Рашидов посмотрел в окно, как бы оценивая пейзаж чужим взглядом, и скромно сказал:
- Да... Стараемся... Строим...
И спросил:
- Как вам Ташкент?
Р. сказал:
- Да, Шараф Рашидович, производит сильное впечатление... После землетрясения - другой город...
Тут вошел Нишанов, и Рашидов познакомил нас.
- Слышал, слышал, - сказал Нишанов и покровительственно улыбнулся.
Секретаря по идеологии Нишанова я хорошо знал по рассказам одной балерины из театра имени Алишера Навои, за которой он властно охотился, но которая почему-то отдавала предпочтение мне. Во всяком случае, в тот мой приезд. Но Нишанов не знал, что я о нем знаю, и держался как ни в чем не бывало. "Красивый мужик", - отметил я и подумал, что с балкона нашей общей знакомой, голубоглазой балерины из театра имени Алишера Навои, по странному стечению обстоятельств, как и Рашидов, обитающей на шестом этаже, Ташкент выглядел намного лучше, чем из широких окон Первого секретаря.
- Все-таки у нас вы не остались, - прервал мои размышления Рашидов. То ли это был упрек, то ли констатация факта.
- Шараф Рашидович, я же не мог работать в театре Хамзы. Я должен был работать в русском театре... И меня позвал к себе самый крупный режиссер страны - Товстоногов, можно ли было такую перспективу отвергать?.. В конце концов, я в его театре представляю все-таки Ташкент. И в Москве, и в Ленинграде знают, откуда я появился.
- Расскажите нам, как работает товарищ Товстоногов? - спросил Рашидов, и в его вопросе Р. послышался оттенок настоящего интереса.
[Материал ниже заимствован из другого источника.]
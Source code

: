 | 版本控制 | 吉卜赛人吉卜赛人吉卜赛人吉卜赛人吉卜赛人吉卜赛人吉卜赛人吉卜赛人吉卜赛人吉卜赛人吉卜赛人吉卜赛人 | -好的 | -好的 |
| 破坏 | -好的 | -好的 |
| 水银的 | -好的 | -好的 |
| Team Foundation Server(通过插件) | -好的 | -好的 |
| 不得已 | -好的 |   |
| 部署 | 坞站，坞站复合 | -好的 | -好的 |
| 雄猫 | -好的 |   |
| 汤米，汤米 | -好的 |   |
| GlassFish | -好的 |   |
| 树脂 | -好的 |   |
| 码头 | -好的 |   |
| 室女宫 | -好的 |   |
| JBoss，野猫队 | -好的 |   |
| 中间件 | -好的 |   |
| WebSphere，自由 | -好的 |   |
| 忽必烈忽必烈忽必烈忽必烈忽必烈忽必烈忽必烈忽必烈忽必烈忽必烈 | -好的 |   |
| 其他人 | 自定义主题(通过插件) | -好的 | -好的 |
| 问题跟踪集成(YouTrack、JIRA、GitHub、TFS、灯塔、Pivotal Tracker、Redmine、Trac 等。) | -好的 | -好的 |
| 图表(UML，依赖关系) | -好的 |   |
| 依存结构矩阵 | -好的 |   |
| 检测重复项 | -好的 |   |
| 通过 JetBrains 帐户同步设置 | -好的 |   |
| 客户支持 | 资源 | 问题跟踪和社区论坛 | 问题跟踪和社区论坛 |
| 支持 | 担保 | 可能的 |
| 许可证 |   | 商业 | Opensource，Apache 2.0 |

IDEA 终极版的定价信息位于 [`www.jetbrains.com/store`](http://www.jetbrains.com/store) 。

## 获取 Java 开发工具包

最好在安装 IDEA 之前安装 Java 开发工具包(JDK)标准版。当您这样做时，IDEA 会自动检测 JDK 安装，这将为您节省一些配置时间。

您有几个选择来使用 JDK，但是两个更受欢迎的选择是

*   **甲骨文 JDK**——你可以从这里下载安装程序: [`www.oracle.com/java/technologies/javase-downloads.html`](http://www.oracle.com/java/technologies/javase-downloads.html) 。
Тут, забыв о времени, Р. увлекся и стал рассказывать, какой это замечательный режиссер, и как творчески применяет он систему Станиславского и его метод действенного анализа, и в каких зарубежных поездках театр побывал, и как много он успел почерпнуть за эти годы. Впрочем, он не забыл добавить, что многому научился именно в Ташкентском театральном институте, где тоже творчески применяют систему Станиславского, и какой это прекрасный институт, не говоря уже о Среднеазиатском университете.
Рашидов слушал внимательно, время от времени переглядывась с Нишановым. Здесь творилась легенда о встрече бывшего ташкентца с самим Шарафом Рашидовым, которую деятели культуры скоро будут передавать из уст в уста. И, выдержав паузу, он сказал:
- И все-таки, когда было землетрясение, вас с нами не было.
Это был уже явный упрек, если не обвинение. Стало быть, из любви к Шарафу Рашидовичу Р. должен был отказаться от ленинградской перспективы и стоически ждать будущего землетрясения.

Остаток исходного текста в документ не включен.